Things have changed. The half-dozen express cruisers here — five of the six are new models — offer refreshingly different design and styling elements. These developments help the boats better carry out their missions.
Pod drives are replacing inboards and sterndrives on some models, giving these boats better fuel efficiency, increased interior room and joystick maneuverability. Volvo Penta’s IPS powers the Chaparral 400 Premiere and Cruisers 470 Sports Coupe, while the Zeus system (Cummins MerCruiser Diesel) provides the punch for the Sabre 42 Express.
Now how about smoothing out that ride. Some of today’s express cruisers are built with the necessary deadrise forward to shoulder aside seas without sacrificing cabin space. Case in point is the Chaparral 400 Premiere, which has a relatively narrow forefoot for wave-slicing. But the builder has increased interior space by designing sponson-shaped sections in the bow above the chines.
An express cruiser’s deck layout shouldn’t isolate the helmsman, says Bentley Collins, vice president of marketing and sales for Sabre Yachts, of South Casco, Maine, which is represented here by the Sabre 42 Express. “There’s a social connection from the helm to the cockpit,” says Collins. “Everyone is together. That, to me, is the epitome of the express boat.”

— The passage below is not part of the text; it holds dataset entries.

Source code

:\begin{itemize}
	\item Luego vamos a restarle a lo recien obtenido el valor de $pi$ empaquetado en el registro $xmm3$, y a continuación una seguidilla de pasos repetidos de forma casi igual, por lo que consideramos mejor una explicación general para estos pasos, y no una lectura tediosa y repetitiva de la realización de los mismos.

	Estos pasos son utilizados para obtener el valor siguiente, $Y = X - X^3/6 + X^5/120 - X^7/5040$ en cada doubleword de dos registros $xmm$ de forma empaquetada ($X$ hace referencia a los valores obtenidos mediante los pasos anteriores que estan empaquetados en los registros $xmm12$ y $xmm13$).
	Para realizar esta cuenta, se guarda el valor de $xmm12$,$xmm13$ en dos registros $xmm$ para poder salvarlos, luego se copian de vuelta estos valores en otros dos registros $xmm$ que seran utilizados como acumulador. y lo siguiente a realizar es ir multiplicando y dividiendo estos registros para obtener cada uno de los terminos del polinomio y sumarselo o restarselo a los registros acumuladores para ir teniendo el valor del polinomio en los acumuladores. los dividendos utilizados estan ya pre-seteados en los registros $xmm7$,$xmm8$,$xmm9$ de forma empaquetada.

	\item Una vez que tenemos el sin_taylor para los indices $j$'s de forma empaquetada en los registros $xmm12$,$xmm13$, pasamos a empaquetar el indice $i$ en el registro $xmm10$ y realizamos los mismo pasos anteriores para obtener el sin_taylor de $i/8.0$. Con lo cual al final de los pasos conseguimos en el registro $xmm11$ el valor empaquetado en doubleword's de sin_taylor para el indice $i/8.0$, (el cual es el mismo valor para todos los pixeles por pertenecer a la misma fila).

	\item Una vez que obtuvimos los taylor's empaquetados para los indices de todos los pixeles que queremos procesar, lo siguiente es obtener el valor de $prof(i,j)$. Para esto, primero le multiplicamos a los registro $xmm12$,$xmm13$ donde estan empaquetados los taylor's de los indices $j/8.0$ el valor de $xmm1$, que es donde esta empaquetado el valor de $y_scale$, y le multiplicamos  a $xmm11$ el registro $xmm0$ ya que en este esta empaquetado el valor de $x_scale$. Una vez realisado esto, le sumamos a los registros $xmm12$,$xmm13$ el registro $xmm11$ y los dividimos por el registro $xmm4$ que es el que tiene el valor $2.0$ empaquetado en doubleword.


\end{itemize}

Collins compares Sabre’s express boats to its sedan models. The sedan’s saloon area, including the galley, is on deck, and the “house” is closed, separating it from the cockpit. On an express, the saloon is below in the cabin, and the house opens to the cockpit.
In this group, the Maine-built Ellis Patriot 36 — specifically the one owned by singer/songwriter Billy Joel — does a very good job of promoting social interaction. Like some Carolina fishing boats, the Down Easter’s helm console is on centerline on the bridge deck, with ample bench seating on both sides. “It’s good for passengers, it’s good for fishing, and it makes sense,” Joel says of the layout (see November 2008 Soundings).
You’ll notice that these express cruisers have been built with large front and side windshields to maximize visibility for both the helmsman and passengers. And say goodbye to those frustrating windshield filler sections. All of the boats in this roundup have windshields that extend to the hardtop, and vents have been cleverly designed into the windshield to keep the bridge deck area cool.
Also, builders are increasing natural light below deck, incorporating large windows into the hull sides to illuminate saloons and staterooms. Again the Chaparral stands out, with its long horizontal windows that bring light to the galley and dinette area. On the Cruisers 470, the aft stateroom and saloon each benefit from six windows — three on each hull side.